Bundan başka iddianamede şüphelinin atılı suçu işlediğine ilişkin yeterli şüphe oluşturan kanıtların gösterilmesi ve olayın iddianame metninde delillerle ilişkilendirilerek anlatılması yeterli olacaktır.
Örneğin; bilirkişi raporu alınması mahkemenin takdirindedir ve bu işlem bir kovuşturma işlemidir. Bu nedenle bilirkişi raporunun alınmaması iddianamenin iadesi nedeni yapılamayacaktır. Mahkeme, ihtiyaç duyması halinde birilkişi incelemesi yaptırılabilecektir. 

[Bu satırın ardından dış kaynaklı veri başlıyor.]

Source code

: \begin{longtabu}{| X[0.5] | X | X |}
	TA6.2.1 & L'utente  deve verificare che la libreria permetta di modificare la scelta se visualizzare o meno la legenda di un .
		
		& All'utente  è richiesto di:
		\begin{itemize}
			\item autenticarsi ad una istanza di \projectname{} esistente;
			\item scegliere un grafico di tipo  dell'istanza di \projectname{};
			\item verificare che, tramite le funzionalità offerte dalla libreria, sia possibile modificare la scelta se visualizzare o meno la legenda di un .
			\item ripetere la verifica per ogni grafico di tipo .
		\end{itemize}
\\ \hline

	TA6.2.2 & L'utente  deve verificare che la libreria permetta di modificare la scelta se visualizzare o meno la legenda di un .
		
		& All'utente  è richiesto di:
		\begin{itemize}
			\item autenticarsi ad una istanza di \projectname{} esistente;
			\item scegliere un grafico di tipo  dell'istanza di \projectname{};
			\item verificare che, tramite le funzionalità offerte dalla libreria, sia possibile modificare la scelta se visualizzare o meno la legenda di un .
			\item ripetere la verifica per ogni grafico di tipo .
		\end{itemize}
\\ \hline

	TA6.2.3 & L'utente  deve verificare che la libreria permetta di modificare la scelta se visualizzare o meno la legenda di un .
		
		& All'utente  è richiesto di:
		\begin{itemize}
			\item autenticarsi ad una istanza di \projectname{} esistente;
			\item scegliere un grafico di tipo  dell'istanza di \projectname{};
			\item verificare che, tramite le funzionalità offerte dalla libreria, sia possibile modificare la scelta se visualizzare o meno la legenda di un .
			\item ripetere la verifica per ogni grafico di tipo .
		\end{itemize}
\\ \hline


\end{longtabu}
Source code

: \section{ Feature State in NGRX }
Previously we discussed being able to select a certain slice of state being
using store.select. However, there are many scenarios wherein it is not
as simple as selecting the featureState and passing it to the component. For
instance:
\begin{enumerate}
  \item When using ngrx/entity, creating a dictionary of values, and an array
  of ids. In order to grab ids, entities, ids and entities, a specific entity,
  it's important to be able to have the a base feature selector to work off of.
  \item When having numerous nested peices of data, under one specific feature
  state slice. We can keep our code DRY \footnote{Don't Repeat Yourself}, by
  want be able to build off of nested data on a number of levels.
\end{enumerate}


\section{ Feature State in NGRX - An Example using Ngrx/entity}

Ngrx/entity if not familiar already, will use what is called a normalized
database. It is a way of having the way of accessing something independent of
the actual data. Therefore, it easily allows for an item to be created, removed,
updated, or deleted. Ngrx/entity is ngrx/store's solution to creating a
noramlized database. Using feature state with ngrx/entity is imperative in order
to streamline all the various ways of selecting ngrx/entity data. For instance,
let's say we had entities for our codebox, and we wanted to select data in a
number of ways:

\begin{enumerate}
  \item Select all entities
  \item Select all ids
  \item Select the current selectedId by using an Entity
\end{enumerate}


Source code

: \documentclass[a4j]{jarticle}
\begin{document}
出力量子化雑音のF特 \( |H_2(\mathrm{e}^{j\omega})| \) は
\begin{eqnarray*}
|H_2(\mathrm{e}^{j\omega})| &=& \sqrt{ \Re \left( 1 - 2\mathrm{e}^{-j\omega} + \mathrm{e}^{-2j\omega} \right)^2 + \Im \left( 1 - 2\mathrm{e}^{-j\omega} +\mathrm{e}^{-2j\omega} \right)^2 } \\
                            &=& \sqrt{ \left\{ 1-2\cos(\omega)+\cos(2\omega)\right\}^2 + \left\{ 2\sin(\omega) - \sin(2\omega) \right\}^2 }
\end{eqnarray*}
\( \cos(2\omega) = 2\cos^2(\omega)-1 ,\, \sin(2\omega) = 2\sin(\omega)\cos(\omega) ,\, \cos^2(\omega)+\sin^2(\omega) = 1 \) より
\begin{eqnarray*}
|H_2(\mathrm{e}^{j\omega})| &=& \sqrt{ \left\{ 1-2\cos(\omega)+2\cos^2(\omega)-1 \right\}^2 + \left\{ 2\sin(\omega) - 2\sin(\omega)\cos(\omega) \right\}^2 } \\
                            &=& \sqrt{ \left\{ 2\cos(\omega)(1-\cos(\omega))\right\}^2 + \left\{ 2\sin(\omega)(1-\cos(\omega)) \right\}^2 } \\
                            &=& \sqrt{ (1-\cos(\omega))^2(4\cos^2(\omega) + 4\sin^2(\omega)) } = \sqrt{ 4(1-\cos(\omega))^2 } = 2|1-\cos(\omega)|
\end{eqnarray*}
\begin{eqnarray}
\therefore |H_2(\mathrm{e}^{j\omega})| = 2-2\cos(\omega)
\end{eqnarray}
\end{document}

Örneğin; vergi suçlarında fatura asıllarına ulaşarak duruşmada incelenmesi zorunluluğundan vazgeçilmiştir. İddianameye konu eylemin 213 sayılı VUK’un 259/b maddesinde düzenlenen vergi suçunu teşkil ettiği olaylarda, faturaların sahte olduğuna ilişkin dosyada mevcut vergi suçu raporu ve vergi tekniği raporu bulunması halinde kamu davası açılabilecektir. Bu durumda sahtecilik yönünde bilirkişi incelemesi yaptırılmadığından bahisle iddianamenin iadesine karar verilemeyecektir. Bu örnek olayda olduğu gibi mahkemenin tekrar rapor alabilmesi mümkündür. Bu nedenle vergi suçlarında bilirkişi raporu bulunmadığından bahisle iddianamenin iadesine karar verilmemelidir.
Yani suçun sübutuna etki edecek dosyada rapor veya tespit olmasına rağmen, yeniden bilirkişi incelemesi yaptırılması gerektiğinden bahisle iddianamenin iadesi kararı verilemeyecektir.
Her zaman soruşturma konusu olabilecek diğer failinin araştırılmaması gerekçe gösterilerek iddianame iade edilmez. Şayet toplanan deliller şüpheliler hakkında dava açılması için yeterli ise kamu davası açılabilecektir. Burada ele geçmeyen faillerin araştırılmaması hususu iade nedeni yapılamayacaktır.